_Assigned task_
Among the lines below, list those containing the string "need".
▼▼▼
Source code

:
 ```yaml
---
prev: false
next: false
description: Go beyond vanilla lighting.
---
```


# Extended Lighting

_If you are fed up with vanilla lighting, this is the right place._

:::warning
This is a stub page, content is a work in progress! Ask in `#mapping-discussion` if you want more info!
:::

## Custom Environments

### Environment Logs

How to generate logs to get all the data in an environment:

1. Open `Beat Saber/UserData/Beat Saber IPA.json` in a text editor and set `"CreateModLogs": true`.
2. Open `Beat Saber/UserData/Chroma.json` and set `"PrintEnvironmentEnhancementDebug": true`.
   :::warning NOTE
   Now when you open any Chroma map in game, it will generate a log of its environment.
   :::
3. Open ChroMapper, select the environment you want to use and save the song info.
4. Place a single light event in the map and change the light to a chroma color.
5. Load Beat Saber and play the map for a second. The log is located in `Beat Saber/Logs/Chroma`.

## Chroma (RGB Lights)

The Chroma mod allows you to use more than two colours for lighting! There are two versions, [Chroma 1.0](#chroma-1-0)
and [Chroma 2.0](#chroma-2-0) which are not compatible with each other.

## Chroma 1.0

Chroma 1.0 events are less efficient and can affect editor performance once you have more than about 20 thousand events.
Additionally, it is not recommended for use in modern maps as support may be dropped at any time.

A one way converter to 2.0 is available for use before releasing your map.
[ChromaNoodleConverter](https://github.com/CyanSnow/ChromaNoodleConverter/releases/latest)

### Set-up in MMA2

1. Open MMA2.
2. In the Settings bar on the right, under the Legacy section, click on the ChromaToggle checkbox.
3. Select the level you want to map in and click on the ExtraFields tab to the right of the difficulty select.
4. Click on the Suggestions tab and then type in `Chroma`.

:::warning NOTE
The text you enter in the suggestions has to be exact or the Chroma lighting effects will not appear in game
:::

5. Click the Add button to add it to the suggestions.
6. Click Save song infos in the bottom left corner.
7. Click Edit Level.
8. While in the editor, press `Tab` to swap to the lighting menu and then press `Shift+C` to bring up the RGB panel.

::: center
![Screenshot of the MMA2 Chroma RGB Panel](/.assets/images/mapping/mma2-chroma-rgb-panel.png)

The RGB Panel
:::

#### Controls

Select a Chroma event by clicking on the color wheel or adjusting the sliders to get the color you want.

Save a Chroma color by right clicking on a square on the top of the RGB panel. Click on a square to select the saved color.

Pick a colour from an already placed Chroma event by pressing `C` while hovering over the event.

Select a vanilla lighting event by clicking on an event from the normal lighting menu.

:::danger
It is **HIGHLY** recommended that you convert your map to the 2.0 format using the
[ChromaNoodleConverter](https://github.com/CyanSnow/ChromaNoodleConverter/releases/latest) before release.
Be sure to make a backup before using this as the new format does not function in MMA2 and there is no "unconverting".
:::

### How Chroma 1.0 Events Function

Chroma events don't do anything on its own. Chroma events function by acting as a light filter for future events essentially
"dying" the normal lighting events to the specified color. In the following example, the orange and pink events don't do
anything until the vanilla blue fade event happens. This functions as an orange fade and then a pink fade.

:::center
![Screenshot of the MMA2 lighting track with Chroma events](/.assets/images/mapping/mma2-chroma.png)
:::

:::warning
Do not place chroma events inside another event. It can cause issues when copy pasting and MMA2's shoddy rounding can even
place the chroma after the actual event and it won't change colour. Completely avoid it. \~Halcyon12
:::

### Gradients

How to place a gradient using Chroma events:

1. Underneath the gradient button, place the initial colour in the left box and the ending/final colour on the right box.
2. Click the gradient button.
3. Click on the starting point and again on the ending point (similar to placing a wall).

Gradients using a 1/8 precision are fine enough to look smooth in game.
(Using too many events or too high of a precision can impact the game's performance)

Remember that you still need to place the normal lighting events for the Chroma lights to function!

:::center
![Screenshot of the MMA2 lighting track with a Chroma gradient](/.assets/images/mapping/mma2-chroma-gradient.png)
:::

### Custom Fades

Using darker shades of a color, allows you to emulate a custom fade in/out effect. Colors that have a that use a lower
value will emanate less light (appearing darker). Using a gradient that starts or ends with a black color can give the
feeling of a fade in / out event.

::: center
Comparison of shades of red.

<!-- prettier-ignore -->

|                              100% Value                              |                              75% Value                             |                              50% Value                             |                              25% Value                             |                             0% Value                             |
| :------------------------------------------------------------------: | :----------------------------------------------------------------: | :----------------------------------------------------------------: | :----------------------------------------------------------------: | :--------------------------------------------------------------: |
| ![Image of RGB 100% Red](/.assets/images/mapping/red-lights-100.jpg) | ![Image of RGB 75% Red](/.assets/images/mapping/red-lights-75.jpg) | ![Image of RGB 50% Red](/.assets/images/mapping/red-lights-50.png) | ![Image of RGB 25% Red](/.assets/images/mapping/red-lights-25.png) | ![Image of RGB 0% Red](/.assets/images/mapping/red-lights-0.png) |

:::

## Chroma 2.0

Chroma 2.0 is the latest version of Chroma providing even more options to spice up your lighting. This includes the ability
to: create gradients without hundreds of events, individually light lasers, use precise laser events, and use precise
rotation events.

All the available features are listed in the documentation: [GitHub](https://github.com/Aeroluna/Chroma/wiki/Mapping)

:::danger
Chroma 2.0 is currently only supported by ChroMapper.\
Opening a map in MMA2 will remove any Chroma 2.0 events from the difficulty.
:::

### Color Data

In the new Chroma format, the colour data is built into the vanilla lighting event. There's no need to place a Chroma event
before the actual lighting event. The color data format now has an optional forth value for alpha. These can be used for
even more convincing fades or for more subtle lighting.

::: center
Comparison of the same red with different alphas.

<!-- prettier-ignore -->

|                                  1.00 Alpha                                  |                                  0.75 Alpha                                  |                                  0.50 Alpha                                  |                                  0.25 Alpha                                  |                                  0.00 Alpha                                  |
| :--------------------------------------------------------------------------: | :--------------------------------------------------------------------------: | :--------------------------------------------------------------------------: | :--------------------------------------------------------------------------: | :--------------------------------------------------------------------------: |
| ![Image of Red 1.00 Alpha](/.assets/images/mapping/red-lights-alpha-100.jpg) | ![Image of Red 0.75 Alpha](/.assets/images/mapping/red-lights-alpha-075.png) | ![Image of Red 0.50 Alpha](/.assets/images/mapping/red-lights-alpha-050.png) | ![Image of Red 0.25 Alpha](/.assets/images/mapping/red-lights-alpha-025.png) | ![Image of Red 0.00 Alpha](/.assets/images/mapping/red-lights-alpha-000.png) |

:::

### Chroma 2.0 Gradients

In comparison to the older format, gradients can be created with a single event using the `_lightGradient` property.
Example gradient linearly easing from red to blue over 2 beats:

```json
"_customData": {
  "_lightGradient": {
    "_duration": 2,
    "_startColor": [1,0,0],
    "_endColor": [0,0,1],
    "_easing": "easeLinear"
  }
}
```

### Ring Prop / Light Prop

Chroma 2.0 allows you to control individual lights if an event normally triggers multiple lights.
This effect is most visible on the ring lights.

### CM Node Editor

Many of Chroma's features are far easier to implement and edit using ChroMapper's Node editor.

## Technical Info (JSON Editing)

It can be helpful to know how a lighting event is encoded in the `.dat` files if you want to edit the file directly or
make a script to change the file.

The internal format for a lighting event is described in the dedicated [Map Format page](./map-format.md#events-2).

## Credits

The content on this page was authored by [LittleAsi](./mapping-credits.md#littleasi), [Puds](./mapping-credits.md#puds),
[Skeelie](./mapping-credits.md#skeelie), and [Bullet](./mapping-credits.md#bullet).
▲▲▲
_Task output_
Remember that you still need to place the normal lighting events for the Chroma lights to function!
In the new Chroma format, the colour data is built into the vanilla lighting event. There's no need to place a Chroma event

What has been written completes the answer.